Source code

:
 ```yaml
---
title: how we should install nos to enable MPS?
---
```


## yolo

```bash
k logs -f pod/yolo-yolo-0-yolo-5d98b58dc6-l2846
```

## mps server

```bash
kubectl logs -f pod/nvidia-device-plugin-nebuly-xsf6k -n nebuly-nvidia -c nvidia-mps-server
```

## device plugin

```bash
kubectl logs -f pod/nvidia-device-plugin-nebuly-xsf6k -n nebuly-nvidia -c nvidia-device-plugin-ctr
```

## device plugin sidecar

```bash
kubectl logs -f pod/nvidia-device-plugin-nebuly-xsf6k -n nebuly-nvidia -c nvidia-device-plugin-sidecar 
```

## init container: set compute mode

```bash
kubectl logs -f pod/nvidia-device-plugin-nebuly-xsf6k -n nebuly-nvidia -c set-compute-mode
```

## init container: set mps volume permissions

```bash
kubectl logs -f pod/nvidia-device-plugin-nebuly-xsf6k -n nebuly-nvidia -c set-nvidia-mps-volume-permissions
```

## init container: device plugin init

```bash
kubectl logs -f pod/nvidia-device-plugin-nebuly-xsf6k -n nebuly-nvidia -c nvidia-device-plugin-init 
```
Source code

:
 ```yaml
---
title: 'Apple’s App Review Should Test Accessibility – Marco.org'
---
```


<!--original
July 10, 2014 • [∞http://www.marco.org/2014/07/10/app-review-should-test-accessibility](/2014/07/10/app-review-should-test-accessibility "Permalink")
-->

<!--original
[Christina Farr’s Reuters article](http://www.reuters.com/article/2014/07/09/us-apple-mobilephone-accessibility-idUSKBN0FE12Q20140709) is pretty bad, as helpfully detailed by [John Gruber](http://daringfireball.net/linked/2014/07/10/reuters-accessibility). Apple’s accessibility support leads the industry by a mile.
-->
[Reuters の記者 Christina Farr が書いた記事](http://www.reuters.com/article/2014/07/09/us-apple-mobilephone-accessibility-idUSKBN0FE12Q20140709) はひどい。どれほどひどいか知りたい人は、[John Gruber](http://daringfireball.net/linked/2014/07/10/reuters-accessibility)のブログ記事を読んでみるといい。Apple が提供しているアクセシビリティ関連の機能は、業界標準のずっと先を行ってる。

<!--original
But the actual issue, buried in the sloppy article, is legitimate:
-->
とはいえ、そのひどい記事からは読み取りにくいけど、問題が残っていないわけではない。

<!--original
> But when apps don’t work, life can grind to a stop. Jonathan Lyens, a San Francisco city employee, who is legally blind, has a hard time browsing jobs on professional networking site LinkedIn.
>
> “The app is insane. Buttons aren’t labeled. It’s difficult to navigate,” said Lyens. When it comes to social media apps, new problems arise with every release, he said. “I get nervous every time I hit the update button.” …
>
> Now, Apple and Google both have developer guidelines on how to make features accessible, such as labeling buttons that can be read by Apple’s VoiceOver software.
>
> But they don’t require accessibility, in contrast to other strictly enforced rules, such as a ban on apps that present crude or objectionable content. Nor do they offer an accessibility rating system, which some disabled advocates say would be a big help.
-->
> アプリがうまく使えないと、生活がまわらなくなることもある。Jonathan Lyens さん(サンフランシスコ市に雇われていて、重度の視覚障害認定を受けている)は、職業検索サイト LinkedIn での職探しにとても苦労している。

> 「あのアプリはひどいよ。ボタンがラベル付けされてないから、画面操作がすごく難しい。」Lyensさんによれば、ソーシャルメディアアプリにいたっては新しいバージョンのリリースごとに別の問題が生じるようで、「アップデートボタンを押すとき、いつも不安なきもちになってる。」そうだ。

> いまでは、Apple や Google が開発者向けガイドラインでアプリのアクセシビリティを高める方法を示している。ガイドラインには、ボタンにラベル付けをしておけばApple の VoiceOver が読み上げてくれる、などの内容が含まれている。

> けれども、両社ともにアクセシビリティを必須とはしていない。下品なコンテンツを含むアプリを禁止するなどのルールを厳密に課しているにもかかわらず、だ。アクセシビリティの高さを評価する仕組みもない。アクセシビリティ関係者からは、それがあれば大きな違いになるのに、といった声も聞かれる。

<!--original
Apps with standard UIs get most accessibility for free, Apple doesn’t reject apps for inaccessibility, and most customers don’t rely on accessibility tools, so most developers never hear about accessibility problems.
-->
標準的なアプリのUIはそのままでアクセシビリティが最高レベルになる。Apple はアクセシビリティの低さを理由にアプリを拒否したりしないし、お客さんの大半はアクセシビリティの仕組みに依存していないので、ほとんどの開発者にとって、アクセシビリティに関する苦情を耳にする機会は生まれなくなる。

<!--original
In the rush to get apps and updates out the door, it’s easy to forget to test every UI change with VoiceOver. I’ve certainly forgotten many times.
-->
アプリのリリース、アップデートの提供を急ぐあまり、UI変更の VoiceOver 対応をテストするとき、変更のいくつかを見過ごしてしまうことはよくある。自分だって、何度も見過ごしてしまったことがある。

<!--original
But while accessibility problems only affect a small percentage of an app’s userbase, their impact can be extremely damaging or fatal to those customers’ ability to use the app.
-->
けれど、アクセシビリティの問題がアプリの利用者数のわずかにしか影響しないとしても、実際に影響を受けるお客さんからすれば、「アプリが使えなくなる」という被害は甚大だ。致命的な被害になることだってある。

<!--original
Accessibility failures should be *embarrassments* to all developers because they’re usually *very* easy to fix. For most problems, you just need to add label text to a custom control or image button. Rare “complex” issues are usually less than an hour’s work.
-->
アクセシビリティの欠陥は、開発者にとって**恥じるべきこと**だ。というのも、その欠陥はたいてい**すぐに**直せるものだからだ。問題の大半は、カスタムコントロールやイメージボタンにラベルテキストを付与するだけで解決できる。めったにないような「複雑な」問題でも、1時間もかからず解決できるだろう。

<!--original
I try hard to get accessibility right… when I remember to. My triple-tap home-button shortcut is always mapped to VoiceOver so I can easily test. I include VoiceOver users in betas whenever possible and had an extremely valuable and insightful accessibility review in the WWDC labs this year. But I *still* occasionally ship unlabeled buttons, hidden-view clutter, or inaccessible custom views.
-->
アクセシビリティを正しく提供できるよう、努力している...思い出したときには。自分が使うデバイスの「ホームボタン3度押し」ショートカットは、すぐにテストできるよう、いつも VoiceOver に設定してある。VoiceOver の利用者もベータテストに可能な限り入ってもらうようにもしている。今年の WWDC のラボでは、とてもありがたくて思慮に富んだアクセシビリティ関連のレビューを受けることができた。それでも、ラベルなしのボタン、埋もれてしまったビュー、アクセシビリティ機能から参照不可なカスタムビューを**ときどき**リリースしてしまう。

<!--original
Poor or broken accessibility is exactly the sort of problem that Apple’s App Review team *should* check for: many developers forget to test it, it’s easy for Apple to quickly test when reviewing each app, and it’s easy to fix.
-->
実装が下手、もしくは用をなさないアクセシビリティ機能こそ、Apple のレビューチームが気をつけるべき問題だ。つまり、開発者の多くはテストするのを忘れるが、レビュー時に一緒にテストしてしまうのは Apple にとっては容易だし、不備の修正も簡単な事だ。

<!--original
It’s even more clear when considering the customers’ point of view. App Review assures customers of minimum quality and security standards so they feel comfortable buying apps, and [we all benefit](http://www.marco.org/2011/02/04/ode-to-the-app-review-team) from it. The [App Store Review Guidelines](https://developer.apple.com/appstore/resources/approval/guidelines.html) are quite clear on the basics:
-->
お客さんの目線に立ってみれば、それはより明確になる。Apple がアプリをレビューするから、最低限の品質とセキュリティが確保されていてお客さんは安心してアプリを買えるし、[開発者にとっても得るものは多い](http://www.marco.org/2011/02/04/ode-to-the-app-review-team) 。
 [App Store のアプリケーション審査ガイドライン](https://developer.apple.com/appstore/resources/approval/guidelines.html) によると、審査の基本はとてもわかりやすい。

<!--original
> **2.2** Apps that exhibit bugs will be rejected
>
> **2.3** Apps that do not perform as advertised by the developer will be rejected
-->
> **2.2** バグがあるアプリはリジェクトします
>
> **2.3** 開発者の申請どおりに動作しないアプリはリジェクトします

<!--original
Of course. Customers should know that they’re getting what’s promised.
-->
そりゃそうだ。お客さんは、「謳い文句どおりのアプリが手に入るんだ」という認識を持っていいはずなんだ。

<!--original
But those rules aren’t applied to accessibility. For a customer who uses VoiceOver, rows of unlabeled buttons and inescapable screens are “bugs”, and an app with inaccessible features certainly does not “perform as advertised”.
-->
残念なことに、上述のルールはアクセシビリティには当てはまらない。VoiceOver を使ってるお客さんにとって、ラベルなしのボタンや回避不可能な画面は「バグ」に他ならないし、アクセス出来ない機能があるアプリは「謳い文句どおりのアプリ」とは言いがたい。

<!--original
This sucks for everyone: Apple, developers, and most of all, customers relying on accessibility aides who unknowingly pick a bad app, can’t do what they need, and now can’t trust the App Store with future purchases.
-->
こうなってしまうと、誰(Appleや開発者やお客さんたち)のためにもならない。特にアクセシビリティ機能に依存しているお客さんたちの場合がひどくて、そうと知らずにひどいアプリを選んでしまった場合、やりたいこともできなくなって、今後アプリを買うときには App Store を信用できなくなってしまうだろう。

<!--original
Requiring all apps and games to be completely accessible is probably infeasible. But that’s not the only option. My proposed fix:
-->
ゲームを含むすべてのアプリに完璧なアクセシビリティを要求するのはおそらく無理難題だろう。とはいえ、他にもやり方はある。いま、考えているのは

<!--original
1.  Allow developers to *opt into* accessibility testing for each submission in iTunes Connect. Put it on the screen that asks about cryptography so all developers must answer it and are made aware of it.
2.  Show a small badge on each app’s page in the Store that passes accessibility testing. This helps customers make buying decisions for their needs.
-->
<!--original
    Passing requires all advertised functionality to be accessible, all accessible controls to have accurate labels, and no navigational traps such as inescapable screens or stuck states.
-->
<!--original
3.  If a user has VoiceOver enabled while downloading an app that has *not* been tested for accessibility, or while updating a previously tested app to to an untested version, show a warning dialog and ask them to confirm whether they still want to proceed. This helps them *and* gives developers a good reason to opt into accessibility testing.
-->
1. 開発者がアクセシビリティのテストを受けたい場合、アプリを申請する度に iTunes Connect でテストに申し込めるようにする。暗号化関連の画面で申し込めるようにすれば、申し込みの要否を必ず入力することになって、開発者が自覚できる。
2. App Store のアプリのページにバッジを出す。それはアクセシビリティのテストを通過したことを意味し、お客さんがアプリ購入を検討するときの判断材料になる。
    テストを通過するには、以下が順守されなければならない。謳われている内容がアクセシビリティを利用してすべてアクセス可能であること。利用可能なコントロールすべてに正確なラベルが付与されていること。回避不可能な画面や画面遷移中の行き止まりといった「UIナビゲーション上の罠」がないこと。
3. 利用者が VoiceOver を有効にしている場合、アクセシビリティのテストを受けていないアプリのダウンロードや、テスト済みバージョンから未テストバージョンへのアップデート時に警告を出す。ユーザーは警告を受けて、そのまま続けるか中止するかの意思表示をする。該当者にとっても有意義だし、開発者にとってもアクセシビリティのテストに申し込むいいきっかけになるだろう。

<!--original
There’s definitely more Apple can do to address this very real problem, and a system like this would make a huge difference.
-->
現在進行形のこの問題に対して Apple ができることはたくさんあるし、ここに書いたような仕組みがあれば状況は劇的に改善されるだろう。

------------------------------------

▶ EXERCISE DESCRIPTION:
Working from the entries above, filter out every line that lacks "such" and copy what remains.

▶ TASK RESPONSE:
> Now, Apple and Google both have developer guidelines on how to make features accessible, such as labeling buttons that can be read by Apple’s VoiceOver software.
> But they don’t require accessibility, in contrast to other strictly enforced rules, such as a ban on apps that present crude or objectionable content. Nor do they offer an accessibility rating system, which some disabled advocates say would be a big help.
    Passing requires all advertised functionality to be accessible, all accessible controls to have accurate labels, and no navigational traps such as inescapable screens or stuck states.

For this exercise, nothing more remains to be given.